RECORDS SUPPLIED: Begin
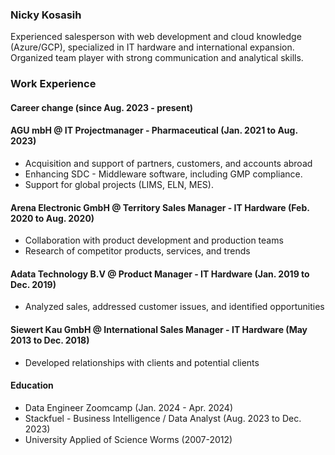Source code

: ### Nicky Kosasih

Experienced salesperson with web development and cloud knowledge (Azure/GCP), specialized in IT hardware and international expansion. Organized team player with strong communication and analytical skills.

### Work Experience
#### Career change (since Aug. 2023 - present)
#### AGU mbH @ IT Projectmanager - Pharmaceutical (Jan. 2021 to Aug. 2023)

  - Acquisition and support of partners, customers, and accounts abroad
  - Enhancing SDC - Middleware software, including GMP compliance.
  - Support for global projects (LIMS, ELN, MES).

#### Arena Electronic GmbH @ Territory Sales Manager - IT Hardware (Feb. 2020 to Aug. 2020)

  - Collaboration with product development and production teams
  - Research of competitor products, services, and trends

#### Adata Technology B.V @ Product Manager - IT Hardware (Jan. 2019 to Dec. 2019)

  - Analyzed sales, addressed customer issues, and identified opportunities
    
#### Siewert Kau GmbH @ International Sales Manager - IT Hardware (May 2013 to Dec. 2018)

  - Developed relationships with clients and potential clients

#### Education
  -  Data Engineer Zoomcamp (Jan. 2024 - Apr. 2024)
  -  Stackfuel - Business Intelligence / Data Analyst (Aug. 2023 to Dec. 2023)
  -  University Applied of Science Worms (2007-2012)



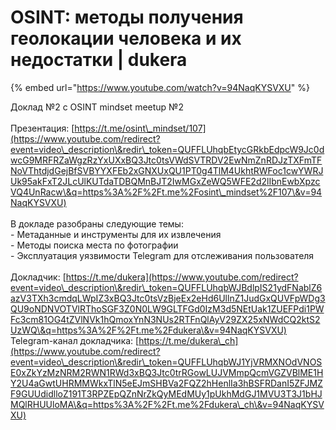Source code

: # OSINT: методы получения геолокации человека и их недостатки | dukera

{% embed url="https://www.youtube.com/watch?v=94NaqKYSVXU" %}

Доклад №2 с OSINT mindset meetup №2 \
\
Презентация: [https://t.me/osint\_mindset/107](https://www.youtube.com/redirect?event=video\_description\&redir\_token=QUFFLUhqbEtycGRkbEdpcW9Jc0dwcG9MRFRZaWgzRzYxUXxBQ3Jtc0tsVWdSVTRDV2EwNmZnRDJzTXFmTFNoVThtdjdGejBfSVBYYXFEb2xGNXUxQU1PT0g4TlM4UkhtRWFoc1cwYWRJUk95akFxT2JLcUlKUTdaTDBQMnBJT2IwMGxZeWQ5WFE2d2lIbnEwbXpzcVQ4UnRacw\&q=https%3A%2F%2Ft.me%2Fosint\_mindset%2F107\&v=94NaqKYSVXU) \
\
В докладе разобраны следующие темы: \
\- Метаданные и инструменты для их извлечения \
\- Методы поиска места по фотографии \
\- Эксплуатация уязвимости Telegram для отслеживания пользователя\
\
Докладчик: [https://t.me/dukera](https://www.youtube.com/redirect?event=video\_description\&redir\_token=QUFFLUhqbWJBdlpIS21ydFNablZ6azV3TXh3cmdqLWpIZ3xBQ3Jtc0tsVzBjeEx2eHd6UllnZ1JudGxQUVFpWDg3QU9oNDNVOTVlRThoSGF3Z0N0LW9GLTFGd0IzM3d5NEtUak1ZUEFPdi1PWFc3cm81OG4tZVlNVk1hQmoxYnN3NUs2RTFnQlAyV29ZX25xNWdCQ2ktS2UzWQ\&q=https%3A%2F%2Ft.me%2Fdukera\&v=94NaqKYSVXU) \
Telegram-канал докладчика: [https://t.me/dukera\_ch](https://www.youtube.com/redirect?event=video\_description\&redir\_token=QUFFLUhqbWJ1YjVRMXNOdVNOSE0xZkYzMzNRM2RWN1RWd3xBQ3Jtc0trRGowLUJVMmpQcmVGZVBlME1HY2U4aGwtUHRMMWkxTlN5eEJmSHBVa2FQZ2hHenlIa3hBSFRDanI5ZFJMZF9GUUdidlloZ191T3RPZEpQZnNrZkQyMEdMUy1pUkhMdGJ1MVU3T3J1bHJMQlRHUUloMA\&q=https%3A%2F%2Ft.me%2Fdukera\_ch\&v=94NaqKYSVXU)
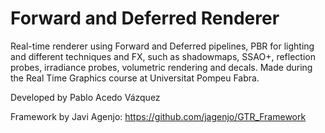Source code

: # Forward and Deferred Renderer

Real-time renderer using Forward and Deferred pipelines, PBR for lighting and different techniques and FX, such as shadowmaps, SSAO+, reflection probes, irradiance probes, volumetric rendering and decals. Made during the Real Time Graphics course at Universitat Pompeu Fabra.

Developed by Pablo Acedo Vázquez

Framework by Javi Agenjo: https://github.com/jagenjo/GTR_Framework





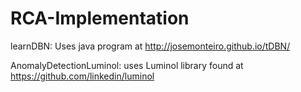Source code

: # RCA-Implementation

learnDBN: Uses java program at http://josemonteiro.github.io/tDBN/

AnomalyDetectionLuminol: uses Luminol library found at https://github.com/linkedin/luminol
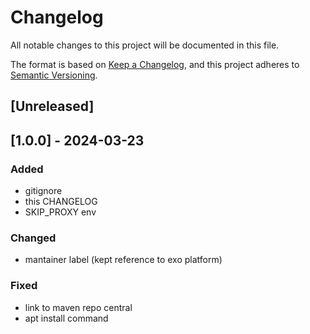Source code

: # Changelog

All notable changes to this project will be documented in this file.

The format is based on [Keep a Changelog](https://keepachangelog.com/en/1.1.0/),
and this project adheres to [Semantic Versioning](https://semver.org/spec/v2.0.0.html).

## [Unreleased]

## [1.0.0] - 2024-03-23

### Added

- gitignore
- this CHANGELOG
- SKIP_PROXY env

### Changed

- mantainer label (kept reference to exo platform)

### Fixed

- link to maven repo central
- apt install command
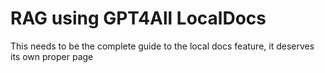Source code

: # RAG using GPT4All LocalDocs

This needs to be the complete guide to the local docs feature, it deserves its own proper page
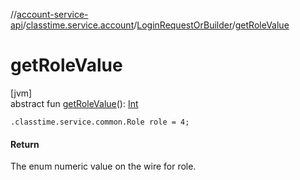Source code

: //[account-service-api](../../../index.md)/[classtime.service.account](../index.md)/[LoginRequestOrBuilder](index.md)/[getRoleValue](get-role-value.md)

# getRoleValue

[jvm]\
abstract fun [getRoleValue](get-role-value.md)(): [Int](https://kotlinlang.org/api/latest/jvm/stdlib/kotlin/-int/index.html)

`.classtime.service.common.Role role = 4;`

#### Return

The enum numeric value on the wire for role.

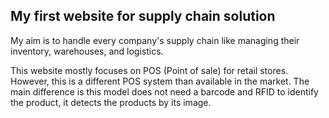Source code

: <h2> My first website for supply chain solution </h2> 
<p> My aim is to handle every company's supply chain like managing their inventory, warehouses, and logistics. </p>
<p> This website mostly focuses on POS (Point of sale) for retail stores. However, this is a different POS system than available in the market. The main difference is this model does not need a barcode and RFID to identify the product, it detects the products by its image.</p>
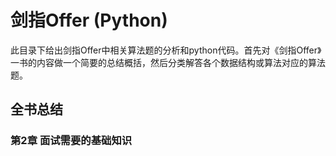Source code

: # 剑指Offer (Python)
此目录下给出剑指Offer中相关算法题的分析和python代码。首先对《剑指Offer》一书的内容做一个简要的总结概括，然后分类解答各个数据结构或算法对应的算法题。
## 全书总结
### 第2章 面试需要的基础知识
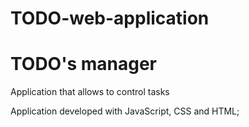 # TODO-web-application

# TODO's manager

Application that allows to control tasks

Application developed with JavaScript, CSS and HTML;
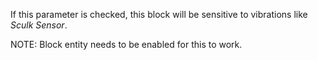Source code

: If this parameter is checked, this block will be sensitive to vibrations like _Sculk Sensor_.

NOTE: Block entity needs to be enabled for this to work.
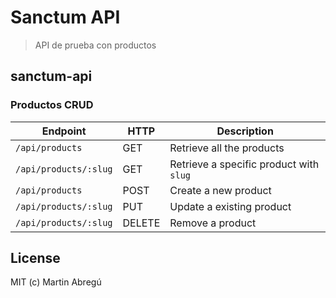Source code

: # Sanctum API
> API de prueba con productos
## sanctum-api
### Productos CRUD

| Endpoint | HTTP | Description |
| --- | --- | --- |
| `/api/products` | GET | Retrieve all the products |
| `/api/products/:slug` | GET | Retrieve a specific product with `slug` |
| `/api/products` | POST | Create a new product |
| `/api/products/:slug` | PUT | Update a existing product |
| `/api/products/:slug` | DELETE | Remove a product |

## License
MIT (c) Martin Abregú
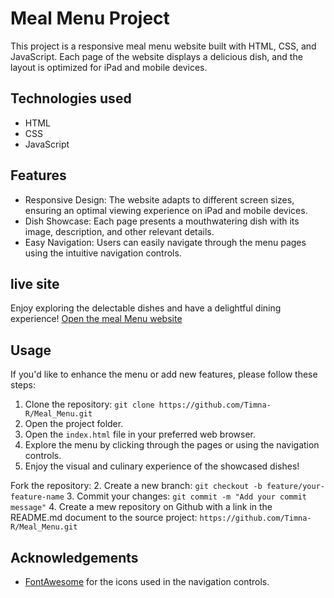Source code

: # Meal Menu Project

This project is a responsive meal menu website built with HTML, CSS, and JavaScript. Each page of the website displays a delicious dish, and the layout is optimized for iPad and mobile devices.

## Technologies used

- HTML
- CSS
- JavaScript

## Features

- Responsive Design: The website adapts to different screen sizes, ensuring an optimal viewing experience on iPad and mobile devices.
- Dish Showcase: Each page presents a mouthwatering dish with its image, description, and other relevant details.
- Easy Navigation: Users can easily navigate through the menu pages using the intuitive navigation controls.

## live site

Enjoy exploring the delectable dishes and have a delightful dining experience!
[Open the meal Menu website](https://timna-r.github.io/Meal_Menu/)

## Usage
If you'd like to enhance the menu or add new features, please follow these steps:

1. Clone the repository: `git clone https://github.com/Timna-R/Meal_Menu.git`
2. Open the project folder.
3. Open the `index.html` file in your preferred web browser.
4. Explore the menu by clicking through the pages or using the navigation controls.
5. Enjoy the visual and culinary experience of the showcased dishes!

Fork the repository:
2. Create a new branch: `git checkout -b feature/your-feature-name`
3. Commit your changes: `git commit -m "Add your commit message"`
4. Create a mew repository on Github with a link in the README.md document to the source project: `https://github.com/Timna-R/Meal_Menu.git`

## Acknowledgements

- [FontAwesome](https://fontawesome.com/) for the icons used in the navigation controls.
RECORDS SUPPLIED: End
→ **WORK ITEM**: Only lines holding the string "dishes" are wanted; gather each one from the entries above.

→ **EXPECTED OUTPUT**:
Enjoy exploring the delectable dishes and have a delightful dining experience!
5. Enjoy the visual and culinary experience of the showcased dishes!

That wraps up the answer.